EXERCISE BRIEF → Every entry must reappear in your answer exactly as written, though its pictures must not.

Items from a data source
####
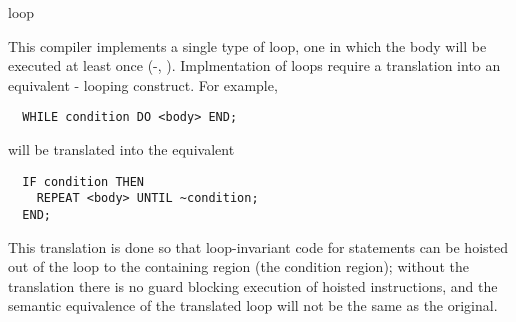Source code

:\begin{instruction}{loop}

  \begin{notes}
    This compiler implements a single type of loop, one in which the
    body will be executed at least once (-,
    ).  Implmentation of  loops require a
    translation into an equivalent - looping
    construct.  For example,

\begin{verbatim}
  WHILE condition DO <body> END;
\end{verbatim}

    will be translated into the equivalent

\begin{verbatim}
  IF condition THEN
    REPEAT <body> UNTIL ~condition;
  END;
\end{verbatim}

    This translation is done so that loop-invariant code for
     statements can be hoisted out of the loop to the
    containing region (the  condition region); without the
    translation there is no guard blocking execution of hoisted
    instructions, and the semantic equivalence of the translated loop
    will not be the same as the original.
  \end{notes}

  \nresults

  \begin{operands}
  \item {}
  \item {}
  \end{operands}
\end{instruction}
####
RESPONSE TO THE EXERCISE →
Source code

:\begin{instruction}{loop}

  \begin{notes}
    This compiler implements a single type of loop, one in which the
    body will be executed at least once (-,
    ).  Implmentation of  loops require a
    translation into an equivalent - looping
    construct.  For example,

\begin{verbatim}
  WHILE condition DO <body> END;
\end{verbatim}

    will be translated into the equivalent

\begin{verbatim}
  IF condition THEN
    REPEAT <body> UNTIL ~condition;
  END;
\end{verbatim}

    This translation is done so that loop-invariant code for
     statements can be hoisted out of the loop to the
    containing region (the  condition region); without the
    translation there is no guard blocking execution of hoisted
    instructions, and the semantic equivalence of the translated loop
    will not be the same as the original.
  \end{notes}

  \nresults

  \begin{operands}
  \item {}
  \item {}
  \end{operands}
\end{instruction}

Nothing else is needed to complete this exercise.